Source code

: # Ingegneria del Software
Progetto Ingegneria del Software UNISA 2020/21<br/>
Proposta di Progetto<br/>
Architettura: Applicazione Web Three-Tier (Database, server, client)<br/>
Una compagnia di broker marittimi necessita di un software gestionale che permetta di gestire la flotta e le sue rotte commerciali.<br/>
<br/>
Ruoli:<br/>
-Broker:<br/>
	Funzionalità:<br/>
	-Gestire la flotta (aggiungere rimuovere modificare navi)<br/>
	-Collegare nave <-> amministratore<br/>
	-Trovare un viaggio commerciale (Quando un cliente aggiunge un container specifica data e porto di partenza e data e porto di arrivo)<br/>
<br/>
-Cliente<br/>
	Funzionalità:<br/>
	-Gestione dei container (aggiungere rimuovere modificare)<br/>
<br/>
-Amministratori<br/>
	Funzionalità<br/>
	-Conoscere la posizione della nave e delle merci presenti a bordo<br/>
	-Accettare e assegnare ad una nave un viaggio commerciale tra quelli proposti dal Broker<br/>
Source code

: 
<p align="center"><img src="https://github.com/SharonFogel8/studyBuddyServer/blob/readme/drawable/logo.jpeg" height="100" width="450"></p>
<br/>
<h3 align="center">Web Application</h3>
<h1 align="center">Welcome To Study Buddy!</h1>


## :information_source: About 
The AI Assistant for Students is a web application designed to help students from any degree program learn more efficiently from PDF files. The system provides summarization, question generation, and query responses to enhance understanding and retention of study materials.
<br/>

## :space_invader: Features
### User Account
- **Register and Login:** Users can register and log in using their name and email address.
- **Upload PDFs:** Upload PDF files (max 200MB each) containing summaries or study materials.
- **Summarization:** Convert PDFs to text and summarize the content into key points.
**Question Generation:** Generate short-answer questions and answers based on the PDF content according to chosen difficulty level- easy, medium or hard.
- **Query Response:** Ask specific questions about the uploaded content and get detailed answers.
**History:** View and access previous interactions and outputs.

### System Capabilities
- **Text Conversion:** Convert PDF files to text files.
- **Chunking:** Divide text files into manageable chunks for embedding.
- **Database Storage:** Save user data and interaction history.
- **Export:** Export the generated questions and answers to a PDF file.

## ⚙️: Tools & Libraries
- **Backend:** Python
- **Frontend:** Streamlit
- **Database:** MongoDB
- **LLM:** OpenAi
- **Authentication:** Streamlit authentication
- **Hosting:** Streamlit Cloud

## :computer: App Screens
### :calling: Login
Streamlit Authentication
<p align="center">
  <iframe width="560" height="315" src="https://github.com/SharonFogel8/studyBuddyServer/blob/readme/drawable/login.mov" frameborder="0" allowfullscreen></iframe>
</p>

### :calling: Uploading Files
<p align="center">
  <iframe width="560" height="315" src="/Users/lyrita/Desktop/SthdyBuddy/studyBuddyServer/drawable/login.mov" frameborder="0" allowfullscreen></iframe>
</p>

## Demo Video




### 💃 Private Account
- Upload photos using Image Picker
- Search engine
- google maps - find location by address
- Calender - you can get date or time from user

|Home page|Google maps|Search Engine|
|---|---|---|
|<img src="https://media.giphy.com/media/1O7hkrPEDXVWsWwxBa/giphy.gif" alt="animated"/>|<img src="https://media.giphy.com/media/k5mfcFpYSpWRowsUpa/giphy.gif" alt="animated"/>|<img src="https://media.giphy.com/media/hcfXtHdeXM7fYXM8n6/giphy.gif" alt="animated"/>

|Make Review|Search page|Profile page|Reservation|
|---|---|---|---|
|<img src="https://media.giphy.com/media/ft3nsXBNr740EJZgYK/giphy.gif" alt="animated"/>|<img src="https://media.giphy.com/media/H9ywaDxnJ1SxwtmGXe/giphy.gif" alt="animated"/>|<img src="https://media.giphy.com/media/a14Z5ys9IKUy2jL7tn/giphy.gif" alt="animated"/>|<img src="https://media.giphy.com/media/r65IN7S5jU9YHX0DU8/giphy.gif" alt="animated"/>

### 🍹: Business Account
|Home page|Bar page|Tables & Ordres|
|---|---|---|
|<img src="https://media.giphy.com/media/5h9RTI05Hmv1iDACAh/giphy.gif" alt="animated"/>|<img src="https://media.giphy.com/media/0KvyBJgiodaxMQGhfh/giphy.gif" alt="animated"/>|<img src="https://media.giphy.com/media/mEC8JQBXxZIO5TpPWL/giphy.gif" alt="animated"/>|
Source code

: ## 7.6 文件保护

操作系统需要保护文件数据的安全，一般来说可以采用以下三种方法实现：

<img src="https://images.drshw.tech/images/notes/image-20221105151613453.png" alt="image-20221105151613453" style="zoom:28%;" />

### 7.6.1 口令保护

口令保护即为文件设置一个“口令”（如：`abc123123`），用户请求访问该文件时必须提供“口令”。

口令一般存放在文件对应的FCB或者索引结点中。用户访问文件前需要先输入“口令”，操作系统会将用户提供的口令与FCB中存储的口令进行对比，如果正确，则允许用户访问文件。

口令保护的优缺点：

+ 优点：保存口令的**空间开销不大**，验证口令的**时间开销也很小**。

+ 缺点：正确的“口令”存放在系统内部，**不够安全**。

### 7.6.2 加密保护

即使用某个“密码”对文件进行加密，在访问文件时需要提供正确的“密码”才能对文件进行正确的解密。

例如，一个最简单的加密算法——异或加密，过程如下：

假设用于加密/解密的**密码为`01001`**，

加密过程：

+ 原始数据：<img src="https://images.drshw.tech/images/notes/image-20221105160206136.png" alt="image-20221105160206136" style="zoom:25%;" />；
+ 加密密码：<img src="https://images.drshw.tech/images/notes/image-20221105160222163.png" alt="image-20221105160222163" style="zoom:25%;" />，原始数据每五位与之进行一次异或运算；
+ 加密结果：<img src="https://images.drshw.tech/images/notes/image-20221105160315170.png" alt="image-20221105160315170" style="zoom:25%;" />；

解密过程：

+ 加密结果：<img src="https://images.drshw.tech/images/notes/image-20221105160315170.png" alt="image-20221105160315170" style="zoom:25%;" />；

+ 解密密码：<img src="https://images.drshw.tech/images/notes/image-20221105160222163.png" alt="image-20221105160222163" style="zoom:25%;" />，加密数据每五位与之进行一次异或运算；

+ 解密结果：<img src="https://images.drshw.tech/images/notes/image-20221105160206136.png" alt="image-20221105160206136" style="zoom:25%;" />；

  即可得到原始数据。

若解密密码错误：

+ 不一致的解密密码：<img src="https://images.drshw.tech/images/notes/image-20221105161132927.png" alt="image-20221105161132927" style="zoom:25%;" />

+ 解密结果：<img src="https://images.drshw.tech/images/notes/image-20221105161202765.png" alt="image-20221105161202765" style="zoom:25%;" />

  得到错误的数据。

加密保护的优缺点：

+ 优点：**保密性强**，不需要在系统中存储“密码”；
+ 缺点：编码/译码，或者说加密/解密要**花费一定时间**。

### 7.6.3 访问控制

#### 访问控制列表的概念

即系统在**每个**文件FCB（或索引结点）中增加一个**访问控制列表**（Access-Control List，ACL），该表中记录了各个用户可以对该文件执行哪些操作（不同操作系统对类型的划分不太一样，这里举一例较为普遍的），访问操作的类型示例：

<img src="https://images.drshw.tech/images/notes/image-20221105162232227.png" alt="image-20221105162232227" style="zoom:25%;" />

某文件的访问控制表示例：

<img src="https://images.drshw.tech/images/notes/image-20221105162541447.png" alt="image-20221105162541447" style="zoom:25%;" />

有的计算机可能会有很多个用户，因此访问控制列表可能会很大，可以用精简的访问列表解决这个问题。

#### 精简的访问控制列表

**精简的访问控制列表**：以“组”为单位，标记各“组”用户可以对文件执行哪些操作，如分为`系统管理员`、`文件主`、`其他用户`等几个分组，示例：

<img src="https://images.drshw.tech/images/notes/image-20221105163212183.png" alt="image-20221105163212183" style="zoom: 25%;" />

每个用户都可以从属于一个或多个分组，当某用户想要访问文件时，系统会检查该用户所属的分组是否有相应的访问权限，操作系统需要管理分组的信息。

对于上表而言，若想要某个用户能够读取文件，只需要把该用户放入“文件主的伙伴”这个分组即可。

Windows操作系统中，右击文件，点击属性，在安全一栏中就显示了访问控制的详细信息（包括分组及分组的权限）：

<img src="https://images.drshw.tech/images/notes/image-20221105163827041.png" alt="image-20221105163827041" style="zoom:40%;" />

= Exercise =
All that belongs in the answer is the run of lines above from the line containing "### 🍹: Business Account" through the line containing "### 7.6.1 口令保护", exactly as written.

= Task result =
### 🍹: Business Account
|Home page|Bar page|Tables & Ordres|
|---|---|---|
|<img src="https://media.giphy.com/media/5h9RTI05Hmv1iDACAh/giphy.gif" alt="animated"/>|<img src="https://media.giphy.com/media/0KvyBJgiodaxMQGhfh/giphy.gif" alt="animated"/>|<img src="https://media.giphy.com/media/mEC8JQBXxZIO5TpPWL/giphy.gif" alt="animated"/>|
Source code

: ## 7.6 文件保护

操作系统需要保护文件数据的安全，一般来说可以采用以下三种方法实现：

<img src="https://images.drshw.tech/images/notes/image-20221105151613453.png" alt="image-20221105151613453" style="zoom:28%;" />

### 7.6.1 口令保护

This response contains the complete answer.